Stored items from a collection
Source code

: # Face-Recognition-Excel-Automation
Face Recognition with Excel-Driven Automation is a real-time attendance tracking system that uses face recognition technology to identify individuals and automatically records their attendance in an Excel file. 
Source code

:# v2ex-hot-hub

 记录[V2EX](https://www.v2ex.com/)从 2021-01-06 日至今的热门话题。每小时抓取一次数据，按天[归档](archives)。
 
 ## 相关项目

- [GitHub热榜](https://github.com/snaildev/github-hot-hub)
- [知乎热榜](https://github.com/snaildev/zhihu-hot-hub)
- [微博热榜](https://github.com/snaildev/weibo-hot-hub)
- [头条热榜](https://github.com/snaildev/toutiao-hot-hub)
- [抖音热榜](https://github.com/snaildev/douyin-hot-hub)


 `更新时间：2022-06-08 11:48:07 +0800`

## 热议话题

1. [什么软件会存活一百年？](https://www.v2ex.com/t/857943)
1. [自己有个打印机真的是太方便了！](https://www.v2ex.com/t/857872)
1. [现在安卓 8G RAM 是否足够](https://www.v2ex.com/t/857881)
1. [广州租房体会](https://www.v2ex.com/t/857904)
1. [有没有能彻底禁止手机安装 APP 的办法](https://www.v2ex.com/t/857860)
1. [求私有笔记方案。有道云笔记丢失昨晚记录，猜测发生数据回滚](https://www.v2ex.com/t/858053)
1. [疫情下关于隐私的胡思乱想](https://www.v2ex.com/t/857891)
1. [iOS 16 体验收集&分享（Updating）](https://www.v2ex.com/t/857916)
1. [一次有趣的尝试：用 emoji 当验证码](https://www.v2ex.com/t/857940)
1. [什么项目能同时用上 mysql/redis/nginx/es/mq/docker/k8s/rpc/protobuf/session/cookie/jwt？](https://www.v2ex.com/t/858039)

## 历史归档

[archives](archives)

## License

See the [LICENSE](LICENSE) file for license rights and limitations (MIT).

◆ Activity: Retype, exactly as shown, the lines from the one with "1. [自己有个打印机真的是" through the end of the records.

◆ Answer for this exercise:
1. [自己有个打印机真的是太方便了！](https://www.v2ex.com/t/857872)
1. [现在安卓 8G RAM 是否足够](https://www.v2ex.com/t/857881)
1. [广州租房体会](https://www.v2ex.com/t/857904)
1. [有没有能彻底禁止手机安装 APP 的办法](https://www.v2ex.com/t/857860)
1. [求私有笔记方案。有道云笔记丢失昨晚记录，猜测发生数据回滚](https://www.v2ex.com/t/858053)
1. [疫情下关于隐私的胡思乱想](https://www.v2ex.com/t/857891)
1. [iOS 16 体验收集&分享（Updating）](https://www.v2ex.com/t/857916)
1. [一次有趣的尝试：用 emoji 当验证码](https://www.v2ex.com/t/857940)
1. [什么项目能同时用上 mysql/redis/nginx/es/mq/docker/k8s/rpc/protobuf/session/cookie/jwt？](https://www.v2ex.com/t/858039)

## 历史归档

[archives](archives)

## License

See the [LICENSE](LICENSE) file for license rights and limitations (MIT).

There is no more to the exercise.